We opt for an alojamiento in Tahua instead. I longed for camping but the soft, stinky shore of Tahua is not that great. Besides, there’s no wood either. I am not happy in alojamientos, I can not make my own chai, coffee or tea. Yet, the motorbike and ourselves are very dirty and I surely need a wash, drenched in mud as I am.
Still, we are somehow removed from what I love: to live outside. Living outside is not the same as being outside. We’re too busy. We have no rest. Taking too long to pack, leaving too late. See our heap of stuff!?
Making a fire is hardly working out. We’re not able to bake our own bread. We eat irregular. We are both very tired at the end of the day. We don’t fall into each other’s arms, but into a deep, dreamy sleep. The altitude deforms our lips to petrified worms. We can hardly open them further than the width of a flattened piece of soft bread. And if we do, they crack open, a drip of blood gushing out.
I feel I have been thrown back to a part of the backpackers-lifestyle. It has to change. I carry a backpack, all right. But there it needs to end. ‘We will find out soon, that we suddenly got into a groove we both like,’ I comfort both Geo and myself.
We are searching. Just as the order of our bags, duffel bag, canisters and numerous plastic bags.
Maybe, to find a constant balance, ever changing. To do what one likes and to keep doing just that is maybe not a balance anymore.

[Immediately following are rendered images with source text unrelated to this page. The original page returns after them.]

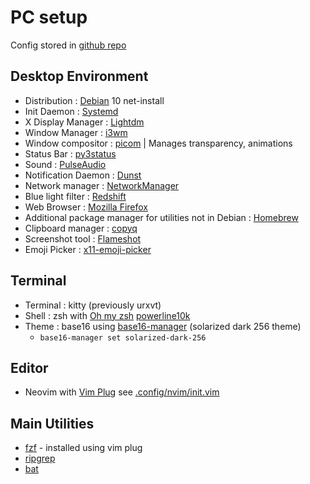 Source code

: # PC setup

Config stored in [github repo](https://github.com/gfeun/dotfiles)

## Desktop Environment

- Distribution : [Debian](https://www.debian.org/) 10 net-install
- Init Daemon : [Systemd](https://freedesktop.org/wiki/Software/systemd/)
- X Display Manager : [Lightdm](https://github.com/canonical/lightdm)
- Window Manager : [i3wm](https://i3wm.org/)
- Window compositor : [picom](https://github.com/yshui/picom) | Manages transparency, animations
- Status Bar : [py3status](https://github.com/ultrabug/py3status)
- Sound : [PulseAudio](https://www.freedesktop.org/wiki/Software/PulseAudio/)
- Notification Daemon : [Dunst](https://dunst-project.org/)
- Network manager : [NetworkManager](https://gitlab.freedesktop.org/NetworkManager/NetworkManager)
- Blue light filter : [Redshift](http://jonls.dk/redshift/)
- Web Browser : [Mozilla Firefox](https://www.mozilla.org/en-US/firefox/new/)
- Additional package manager for utilities not in Debian : [Homebrew](https://brew.sh/)
- Clipboard manager : [copyq](https://github.com/hluk/CopyQ)
- Screenshot tool : [Flameshot](https://github.com/flameshot-org/flameshot)
- Emoji Picker : [x11-emoji-picker](https://github.com/GaZaTu/x11-emoji-picker)

## Terminal

- Terminal : kitty (previously urxvt)
- Shell : zsh with [Oh my zsh](https://ohmyz.sh/) [powerline10k](https://github.com/romkatv/powerlevel10k)
- Theme : base16 using [base16-manager](https://github.com/base16-manager/base16-manager) (solarized dark 256 theme)
  - `base16-manager set solarized-dark-256`

## Editor

- Neovim with [Vim Plug](https://github.com/junegunn/vim-plug) see [.config/nvim/init.vim]()

## Main Utilities

- [fzf](https://github.com/junegunn/fzf) - installed using vim plug
- [ripgrep](https://github.com/BurntSushi/ripgrep)
- [bat](https://github.com/sharkdp/bat)
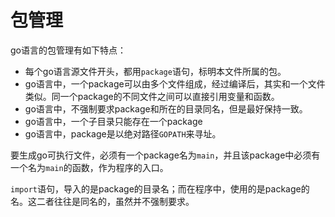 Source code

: # 包管理

go语言的包管理有如下特点：

+ 每个go语言源文件开头，都用`package`语句，标明本文件所属的包。
+ go语言中，一个package可以由多个文件组成，经过编译后，其实和一个文件类似。同一个package的不同文件之间可以直接引用变量和函数。
+ go语言中，不强制要求package和所在的目录同名，但是最好保持一致。
+ go语言中，一个子目录只能存在一个package
+ go语言中，package是以绝对路径`GOPATH`来寻址。 

要生成go可执行文件，必须有一个package名为`main`，并且该package中必须有一个名为`main`的函数，作为程序的入口。

`import`语句，导入的是package的目录名；而在程序中，使用的是package的名。这二者往往是同名的，虽然并不强制要求。


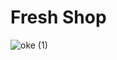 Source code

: # Fresh Shop


![oke (1)](https://github.com/Alamabd/freshShop/assets/115331322/4e53bbc7-4a55-4b97-b30b-b3ab4f8e510a)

Mere habit.
Geo is impressed with Salar de Uyuni (as my dad was too), not with the dreadful town, many tiresome locals nor with where we camp. Neither am I. The town has to be avoided at all costs, if possible. Though it is an excellent base to stock up, and I buy ready-made lunches in order to have a former warm meal at preferable exactly 2 o’clock.
At times I realize how difficult I am. How a complicated person. Sort of a river, washed out, eroded. Gnawed in a particular shape. Worn away in a fitting shape. Specific. I need to eat around 2 o’clock. Things have to go on time, without using a watch I simply need order. Sometimes spontaneous, usually not.
I realize I make a lot of photos, trying to gather as much as would I cycle, attempting to fasten what my eyes see. And we see much since we travel faster on a motorbike.
The village Tahua wants to go forward. All mud-brick houses are renewed. Indeed, the president in exile, Evo Morales, took care for the Bolivian folks living in an old fashioned way. And I think only the well-off, the people who are born in luxury can appreciate a mud brick house without a shower.
The fields are still enclosed by stones and if anything is fenced by wires, it is crops protected against wandering animals.
Camping in Bolivia is wondrous. There is absolute freedom. Though with a motorbike it is less easy to find camp spots and to get off the road. But being with a motorbike on tracks I preferred to be with a bicycle, is still being on the right path. I realize I am fully in nature.
‘It’s different’, says Phillipe from Lyon when Geo asks him whether it is harder on a bicycle. The Frenchman’s opening line was ‘shall we exchange transport?’ and with a lukewarm ‘sure’, I not much later check out his bicycle.
Seeing his bicycle made me realize I do not want to be on one anymore. A soothing, and suiting, thought. I don’t navigate myself anymore and I am not physical active either. The latter I miss, to be satisfied with where I came on own power. Sometimes I think ‘am I idealizing cycling too much?’ and ‘Do I make it too rosy?’ I think I do, and I don’t. The roads Geo and I now take would make me very weak and I could not go on for very long with the load I carried. The distances are too long. I was often cursing and wanting to stop… yet, I do miss the physical exercise.
But I do feel too that we are almost falling in place, my husband and me with where we are and how we travel!
And thanks to Heike, she made me aware of using resin to make fires go easier.